## Aim of the exercise
Each line of the data must be reproduced as it appears.

(Data records)
—————

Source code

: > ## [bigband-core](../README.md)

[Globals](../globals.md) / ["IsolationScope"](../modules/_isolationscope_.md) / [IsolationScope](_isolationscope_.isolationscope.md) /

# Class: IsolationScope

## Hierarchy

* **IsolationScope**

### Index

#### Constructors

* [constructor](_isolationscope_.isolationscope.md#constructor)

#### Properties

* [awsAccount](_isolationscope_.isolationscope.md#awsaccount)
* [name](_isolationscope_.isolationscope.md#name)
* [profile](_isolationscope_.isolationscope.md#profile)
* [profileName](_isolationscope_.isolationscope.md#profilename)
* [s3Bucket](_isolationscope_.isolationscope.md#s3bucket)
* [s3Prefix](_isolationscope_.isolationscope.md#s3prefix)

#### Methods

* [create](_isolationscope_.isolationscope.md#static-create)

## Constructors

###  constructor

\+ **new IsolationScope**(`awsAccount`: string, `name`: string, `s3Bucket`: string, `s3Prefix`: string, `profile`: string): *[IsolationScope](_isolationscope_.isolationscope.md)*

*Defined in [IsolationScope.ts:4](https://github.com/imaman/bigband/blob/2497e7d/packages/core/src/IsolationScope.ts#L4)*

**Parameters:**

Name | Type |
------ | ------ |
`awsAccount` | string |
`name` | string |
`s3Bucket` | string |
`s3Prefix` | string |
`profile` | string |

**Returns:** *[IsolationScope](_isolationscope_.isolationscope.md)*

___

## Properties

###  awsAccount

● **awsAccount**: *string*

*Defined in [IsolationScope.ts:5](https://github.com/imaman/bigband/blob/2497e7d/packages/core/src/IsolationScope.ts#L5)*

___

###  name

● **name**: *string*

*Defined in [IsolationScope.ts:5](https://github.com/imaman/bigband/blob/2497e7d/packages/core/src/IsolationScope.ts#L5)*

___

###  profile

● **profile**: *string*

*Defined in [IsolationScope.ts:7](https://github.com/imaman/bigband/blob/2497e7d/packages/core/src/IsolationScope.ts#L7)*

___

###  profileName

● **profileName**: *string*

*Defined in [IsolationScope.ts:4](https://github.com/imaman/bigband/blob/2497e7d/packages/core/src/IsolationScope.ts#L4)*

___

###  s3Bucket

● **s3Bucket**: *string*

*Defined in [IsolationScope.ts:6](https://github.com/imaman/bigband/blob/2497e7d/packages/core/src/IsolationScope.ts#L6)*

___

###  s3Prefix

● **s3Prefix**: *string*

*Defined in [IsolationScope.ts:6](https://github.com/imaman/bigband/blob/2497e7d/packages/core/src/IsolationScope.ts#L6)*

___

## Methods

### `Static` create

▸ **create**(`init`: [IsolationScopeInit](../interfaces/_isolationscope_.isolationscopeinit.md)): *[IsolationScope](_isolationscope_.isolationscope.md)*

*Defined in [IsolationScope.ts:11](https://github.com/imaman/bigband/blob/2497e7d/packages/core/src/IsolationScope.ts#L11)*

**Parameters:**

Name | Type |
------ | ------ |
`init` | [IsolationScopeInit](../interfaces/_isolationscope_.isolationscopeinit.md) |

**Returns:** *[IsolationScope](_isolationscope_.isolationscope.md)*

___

—————

## Response below
Source code

: > ## [bigband-core](../README.md)

[Globals](../globals.md) / ["IsolationScope"](../modules/_isolationscope_.md) / [IsolationScope](_isolationscope_.isolationscope.md) /

# Class: IsolationScope

## Hierarchy

* **IsolationScope**

### Index

#### Constructors

* [constructor](_isolationscope_.isolationscope.md#constructor)

#### Properties

* [awsAccount](_isolationscope_.isolationscope.md#awsaccount)
* [name](_isolationscope_.isolationscope.md#name)
* [profile](_isolationscope_.isolationscope.md#profile)
* [profileName](_isolationscope_.isolationscope.md#profilename)
* [s3Bucket](_isolationscope_.isolationscope.md#s3bucket)
* [s3Prefix](_isolationscope_.isolationscope.md#s3prefix)

#### Methods

* [create](_isolationscope_.isolationscope.md#static-create)

## Constructors

###  constructor

\+ **new IsolationScope**(`awsAccount`: string, `name`: string, `s3Bucket`: string, `s3Prefix`: string, `profile`: string): *[IsolationScope](_isolationscope_.isolationscope.md)*

*Defined in [IsolationScope.ts:4](https://github.com/imaman/bigband/blob/2497e7d/packages/core/src/IsolationScope.ts#L4)*

**Parameters:**

Name | Type |
------ | ------ |
`awsAccount` | string |
`name` | string |
`s3Bucket` | string |
`s3Prefix` | string |
`profile` | string |

**Returns:** *[IsolationScope](_isolationscope_.isolationscope.md)*

___

## Properties

###  awsAccount

● **awsAccount**: *string*

*Defined in [IsolationScope.ts:5](https://github.com/imaman/bigband/blob/2497e7d/packages/core/src/IsolationScope.ts#L5)*

___

###  name

● **name**: *string*

*Defined in [IsolationScope.ts:5](https://github.com/imaman/bigband/blob/2497e7d/packages/core/src/IsolationScope.ts#L5)*

___

###  profile

● **profile**: *string*

*Defined in [IsolationScope.ts:7](https://github.com/imaman/bigband/blob/2497e7d/packages/core/src/IsolationScope.ts#L7)*

___

###  profileName

● **profileName**: *string*

*Defined in [IsolationScope.ts:4](https://github.com/imaman/bigband/blob/2497e7d/packages/core/src/IsolationScope.ts#L4)*

___

###  s3Bucket

● **s3Bucket**: *string*

*Defined in [IsolationScope.ts:6](https://github.com/imaman/bigband/blob/2497e7d/packages/core/src/IsolationScope.ts#L6)*

___

###  s3Prefix

● **s3Prefix**: *string*

*Defined in [IsolationScope.ts:6](https://github.com/imaman/bigband/blob/2497e7d/packages/core/src/IsolationScope.ts#L6)*

___

## Methods

### `Static` create

▸ **create**(`init`: [IsolationScopeInit](../interfaces/_isolationscope_.isolationscopeinit.md)): *[IsolationScope](_isolationscope_.isolationscope.md)*

*Defined in [IsolationScope.ts:11](https://github.com/imaman/bigband/blob/2497e7d/packages/core/src/IsolationScope.ts#L11)*

**Parameters:**

Name | Type |
------ | ------ |
`init` | [IsolationScopeInit](../interfaces/_isolationscope_.isolationscopeinit.md) |

**Returns:** *[IsolationScope](_isolationscope_.isolationscope.md)*

___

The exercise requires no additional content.